何しろ彼女は何処も悪くないし、いつもと同じように生きているのだから。
けれどマルテは、残る事を選んだ。
そうする事が、彼女の人生に深く関わった責任だと思ったからだ。
何より、この城で長い事世話になった恩返しでもある。
フワボー達の姿はない。
もう現れる事はないだろうと、姫君は言っていた。
「マルテ君マルテ君。特訓に付き合って下さいよ。今日は体調良すぎて自己記録更新できそうなんです」
「いやもういいって! 僕、エデンさんの魔術で死にそうになったんだよ!? それに記録って何!?」
「もちろん、一撃で的をどれだけ芸術的に破壊できるかです!」
「芸術点って自己採点しても意味なくない!?」
既に調査という名目もなく、マルテがこの城に居座る理由は何もない。
けれど、エデンは出て行けとも言わず、残っている理由を尋ねる事もしなかった。
リリルラは暫く城には来ないと言い残し、教会へ戻った。
恐らく、これが今生の別れになる。
マルテはそう予感していたが――――
「エロい事するなら同意の場合のみな」
「しないって言ってるでしょ!」
最後のやり取りも、結局今まで通りだった。
フェーダは無血戦争の翌日、挨拶もなく姿を消した。
短い書き置きだけを残して。
『お前と出会えて良かった』
その言葉にどれだけの意味があるのか、マルテには知る由もない。
ただ、彼がいなければ無血戦争は成立しなかっただろう。
無数のランプで城が燃えているよう見せかけ、その中にフワボーを加える事で超常現象を演出し、ギルド勢の突撃と教会側の刺客を同時に牽制。

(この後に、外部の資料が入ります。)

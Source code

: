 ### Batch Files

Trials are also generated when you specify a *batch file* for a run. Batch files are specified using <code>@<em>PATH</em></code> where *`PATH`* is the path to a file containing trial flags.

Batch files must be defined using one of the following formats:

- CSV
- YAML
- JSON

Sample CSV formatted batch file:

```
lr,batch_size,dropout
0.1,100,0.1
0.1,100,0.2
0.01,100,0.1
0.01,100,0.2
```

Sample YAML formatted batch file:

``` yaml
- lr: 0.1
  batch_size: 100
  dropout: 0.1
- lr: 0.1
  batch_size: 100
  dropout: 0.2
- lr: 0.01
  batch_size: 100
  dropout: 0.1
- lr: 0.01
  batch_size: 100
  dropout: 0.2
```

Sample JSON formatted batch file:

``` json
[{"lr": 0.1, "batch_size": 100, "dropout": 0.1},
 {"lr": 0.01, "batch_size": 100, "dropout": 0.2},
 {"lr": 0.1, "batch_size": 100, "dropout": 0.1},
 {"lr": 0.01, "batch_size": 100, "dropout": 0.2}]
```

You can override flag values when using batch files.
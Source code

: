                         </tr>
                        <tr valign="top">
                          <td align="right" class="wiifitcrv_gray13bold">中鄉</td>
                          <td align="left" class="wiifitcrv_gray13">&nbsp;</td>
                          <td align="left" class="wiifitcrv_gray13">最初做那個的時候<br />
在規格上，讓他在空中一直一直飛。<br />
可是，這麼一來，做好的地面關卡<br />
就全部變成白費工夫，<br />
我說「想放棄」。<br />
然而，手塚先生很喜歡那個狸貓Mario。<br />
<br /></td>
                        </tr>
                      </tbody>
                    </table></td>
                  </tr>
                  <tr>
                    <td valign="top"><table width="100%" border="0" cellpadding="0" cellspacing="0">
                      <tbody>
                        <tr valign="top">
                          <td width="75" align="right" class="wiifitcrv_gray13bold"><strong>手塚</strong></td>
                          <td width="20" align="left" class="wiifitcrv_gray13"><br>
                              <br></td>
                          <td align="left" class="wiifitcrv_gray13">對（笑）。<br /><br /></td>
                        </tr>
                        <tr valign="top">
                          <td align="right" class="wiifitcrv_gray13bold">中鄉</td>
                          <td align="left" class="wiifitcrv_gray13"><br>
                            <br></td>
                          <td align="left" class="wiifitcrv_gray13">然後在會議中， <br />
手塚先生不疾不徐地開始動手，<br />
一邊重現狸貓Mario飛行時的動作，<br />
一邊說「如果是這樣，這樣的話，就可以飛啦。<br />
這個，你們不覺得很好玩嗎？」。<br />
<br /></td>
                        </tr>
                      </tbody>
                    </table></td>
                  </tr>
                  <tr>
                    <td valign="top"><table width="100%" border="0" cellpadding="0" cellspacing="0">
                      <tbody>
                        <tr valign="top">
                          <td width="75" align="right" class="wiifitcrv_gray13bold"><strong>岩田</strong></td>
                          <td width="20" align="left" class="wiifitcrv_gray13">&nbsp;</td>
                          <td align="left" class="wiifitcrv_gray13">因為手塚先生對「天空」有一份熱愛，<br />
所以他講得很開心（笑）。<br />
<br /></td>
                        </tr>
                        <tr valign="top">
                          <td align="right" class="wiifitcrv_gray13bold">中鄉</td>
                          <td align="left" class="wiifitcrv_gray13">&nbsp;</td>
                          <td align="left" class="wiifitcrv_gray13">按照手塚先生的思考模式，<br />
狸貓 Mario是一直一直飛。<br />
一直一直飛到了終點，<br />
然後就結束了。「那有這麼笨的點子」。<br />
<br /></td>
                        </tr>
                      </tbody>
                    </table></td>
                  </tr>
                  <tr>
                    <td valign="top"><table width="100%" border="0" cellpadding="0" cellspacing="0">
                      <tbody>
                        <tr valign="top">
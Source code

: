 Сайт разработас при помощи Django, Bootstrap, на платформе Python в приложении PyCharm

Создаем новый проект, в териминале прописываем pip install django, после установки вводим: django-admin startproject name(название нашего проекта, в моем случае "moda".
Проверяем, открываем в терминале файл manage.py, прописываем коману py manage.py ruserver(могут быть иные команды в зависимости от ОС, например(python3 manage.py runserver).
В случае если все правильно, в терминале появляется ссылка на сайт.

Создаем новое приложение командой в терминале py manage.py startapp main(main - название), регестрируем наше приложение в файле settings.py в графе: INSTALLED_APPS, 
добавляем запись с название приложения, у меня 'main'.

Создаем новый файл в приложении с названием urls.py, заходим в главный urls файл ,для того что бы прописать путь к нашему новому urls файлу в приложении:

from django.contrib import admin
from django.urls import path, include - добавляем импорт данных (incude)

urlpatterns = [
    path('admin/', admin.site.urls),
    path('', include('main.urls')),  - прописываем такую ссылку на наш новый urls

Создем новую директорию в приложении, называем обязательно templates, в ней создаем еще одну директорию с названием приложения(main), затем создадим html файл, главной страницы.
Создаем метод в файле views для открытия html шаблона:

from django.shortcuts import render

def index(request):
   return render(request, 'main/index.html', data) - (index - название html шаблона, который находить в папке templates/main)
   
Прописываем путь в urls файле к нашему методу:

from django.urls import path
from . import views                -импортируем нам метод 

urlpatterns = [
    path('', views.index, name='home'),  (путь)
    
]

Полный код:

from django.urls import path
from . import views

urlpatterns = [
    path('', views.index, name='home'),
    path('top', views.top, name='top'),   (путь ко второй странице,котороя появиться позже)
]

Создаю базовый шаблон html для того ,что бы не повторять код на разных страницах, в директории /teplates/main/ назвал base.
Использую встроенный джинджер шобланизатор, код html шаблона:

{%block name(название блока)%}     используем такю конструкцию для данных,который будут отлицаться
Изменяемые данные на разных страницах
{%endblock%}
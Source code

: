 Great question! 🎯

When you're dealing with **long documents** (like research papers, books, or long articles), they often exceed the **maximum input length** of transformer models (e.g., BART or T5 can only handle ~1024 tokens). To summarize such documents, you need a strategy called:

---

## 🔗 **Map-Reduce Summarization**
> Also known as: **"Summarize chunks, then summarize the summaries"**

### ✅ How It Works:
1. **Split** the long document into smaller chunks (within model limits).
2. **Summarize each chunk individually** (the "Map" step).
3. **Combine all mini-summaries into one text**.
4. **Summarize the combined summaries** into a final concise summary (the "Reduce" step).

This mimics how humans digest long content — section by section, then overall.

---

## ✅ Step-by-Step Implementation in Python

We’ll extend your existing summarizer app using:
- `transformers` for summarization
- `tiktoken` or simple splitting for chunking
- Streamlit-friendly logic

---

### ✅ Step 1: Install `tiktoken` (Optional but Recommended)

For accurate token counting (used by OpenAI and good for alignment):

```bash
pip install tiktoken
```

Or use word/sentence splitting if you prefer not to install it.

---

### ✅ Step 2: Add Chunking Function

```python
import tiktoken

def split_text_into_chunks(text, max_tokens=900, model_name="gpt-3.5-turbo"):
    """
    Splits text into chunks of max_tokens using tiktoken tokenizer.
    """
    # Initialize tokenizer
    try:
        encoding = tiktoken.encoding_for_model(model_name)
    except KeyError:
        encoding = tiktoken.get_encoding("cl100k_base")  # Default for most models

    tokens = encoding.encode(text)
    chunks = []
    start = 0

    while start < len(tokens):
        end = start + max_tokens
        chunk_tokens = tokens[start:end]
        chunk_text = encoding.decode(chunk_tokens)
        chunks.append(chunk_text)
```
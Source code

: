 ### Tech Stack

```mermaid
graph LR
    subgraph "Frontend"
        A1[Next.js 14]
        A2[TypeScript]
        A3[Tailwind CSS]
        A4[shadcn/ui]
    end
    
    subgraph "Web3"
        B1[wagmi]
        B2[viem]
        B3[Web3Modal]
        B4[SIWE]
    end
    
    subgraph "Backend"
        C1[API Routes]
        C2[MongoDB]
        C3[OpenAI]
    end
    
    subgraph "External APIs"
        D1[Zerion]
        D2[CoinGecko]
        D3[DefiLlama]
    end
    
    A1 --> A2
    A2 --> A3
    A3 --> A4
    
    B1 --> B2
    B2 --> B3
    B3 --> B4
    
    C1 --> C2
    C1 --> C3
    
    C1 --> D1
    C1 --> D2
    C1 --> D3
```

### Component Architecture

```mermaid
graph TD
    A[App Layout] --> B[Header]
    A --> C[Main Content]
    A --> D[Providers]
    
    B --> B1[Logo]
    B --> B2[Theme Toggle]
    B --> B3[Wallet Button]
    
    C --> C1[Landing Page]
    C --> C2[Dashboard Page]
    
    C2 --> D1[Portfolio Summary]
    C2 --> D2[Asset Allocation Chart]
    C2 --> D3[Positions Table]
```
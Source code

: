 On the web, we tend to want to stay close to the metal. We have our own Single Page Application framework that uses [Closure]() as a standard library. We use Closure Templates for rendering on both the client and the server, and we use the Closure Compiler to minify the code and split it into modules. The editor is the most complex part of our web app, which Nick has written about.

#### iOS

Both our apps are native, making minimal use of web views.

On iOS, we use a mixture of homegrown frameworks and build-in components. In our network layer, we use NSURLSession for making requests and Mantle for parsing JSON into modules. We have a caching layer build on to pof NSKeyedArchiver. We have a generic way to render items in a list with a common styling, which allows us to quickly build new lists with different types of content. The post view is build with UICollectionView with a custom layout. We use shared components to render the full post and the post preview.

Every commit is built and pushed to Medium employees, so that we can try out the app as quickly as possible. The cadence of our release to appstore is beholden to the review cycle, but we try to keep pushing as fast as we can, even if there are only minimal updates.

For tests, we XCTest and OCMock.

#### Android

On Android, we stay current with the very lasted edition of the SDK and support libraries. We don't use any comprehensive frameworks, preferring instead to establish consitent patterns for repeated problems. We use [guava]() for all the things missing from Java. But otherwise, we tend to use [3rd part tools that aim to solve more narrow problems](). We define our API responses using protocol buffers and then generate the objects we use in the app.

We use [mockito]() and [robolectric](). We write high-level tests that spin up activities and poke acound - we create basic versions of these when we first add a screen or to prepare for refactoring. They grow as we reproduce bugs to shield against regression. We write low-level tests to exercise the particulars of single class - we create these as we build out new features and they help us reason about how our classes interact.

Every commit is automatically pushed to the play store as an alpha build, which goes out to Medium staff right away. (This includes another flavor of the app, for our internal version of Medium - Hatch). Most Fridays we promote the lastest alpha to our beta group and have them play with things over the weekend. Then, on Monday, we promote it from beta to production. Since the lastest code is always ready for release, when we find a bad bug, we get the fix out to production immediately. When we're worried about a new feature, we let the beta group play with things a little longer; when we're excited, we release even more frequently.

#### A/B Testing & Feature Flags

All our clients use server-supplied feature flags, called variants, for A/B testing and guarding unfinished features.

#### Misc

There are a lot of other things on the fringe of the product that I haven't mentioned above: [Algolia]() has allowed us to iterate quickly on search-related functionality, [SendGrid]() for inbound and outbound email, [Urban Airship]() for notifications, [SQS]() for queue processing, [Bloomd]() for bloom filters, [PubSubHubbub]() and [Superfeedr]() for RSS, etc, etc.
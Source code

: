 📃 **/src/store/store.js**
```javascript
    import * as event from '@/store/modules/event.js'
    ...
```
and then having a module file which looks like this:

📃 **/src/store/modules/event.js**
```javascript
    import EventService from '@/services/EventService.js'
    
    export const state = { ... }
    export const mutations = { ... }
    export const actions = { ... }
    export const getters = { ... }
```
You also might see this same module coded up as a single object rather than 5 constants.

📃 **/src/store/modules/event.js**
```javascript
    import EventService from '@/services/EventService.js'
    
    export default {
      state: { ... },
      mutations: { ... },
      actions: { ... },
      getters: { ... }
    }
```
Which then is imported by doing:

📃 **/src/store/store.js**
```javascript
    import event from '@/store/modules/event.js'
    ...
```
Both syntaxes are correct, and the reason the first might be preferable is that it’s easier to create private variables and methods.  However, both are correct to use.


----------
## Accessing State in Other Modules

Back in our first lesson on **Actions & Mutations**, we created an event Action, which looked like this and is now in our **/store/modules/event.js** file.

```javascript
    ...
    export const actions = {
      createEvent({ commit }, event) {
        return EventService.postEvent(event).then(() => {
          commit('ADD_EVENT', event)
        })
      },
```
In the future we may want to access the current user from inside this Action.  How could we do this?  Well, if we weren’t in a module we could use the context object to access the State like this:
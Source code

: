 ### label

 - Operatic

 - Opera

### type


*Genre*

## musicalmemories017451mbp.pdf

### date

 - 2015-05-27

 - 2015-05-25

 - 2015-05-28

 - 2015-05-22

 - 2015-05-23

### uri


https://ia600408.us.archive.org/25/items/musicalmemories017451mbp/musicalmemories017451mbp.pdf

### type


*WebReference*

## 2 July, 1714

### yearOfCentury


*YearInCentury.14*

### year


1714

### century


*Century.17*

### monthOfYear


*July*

そして姫君が宣戦布告する事で、両者が同時に城に入るよう促し、三すくみの状態を作る。
これが当初の作戦だった。
だが、教会側の刺客がフェーダの友人だと事前に判明し、急遽作戦を変更。
ギルド勢が炎の城に混乱して突入を躊躇している隙に、フェーダが刺客と接触し『作戦が上手くいけば教会からの命令は必ず無効になる』と説得を試みた結果、髭面の彼が応じてくれた為、フェーダに殺されたフリをして貰う事となった。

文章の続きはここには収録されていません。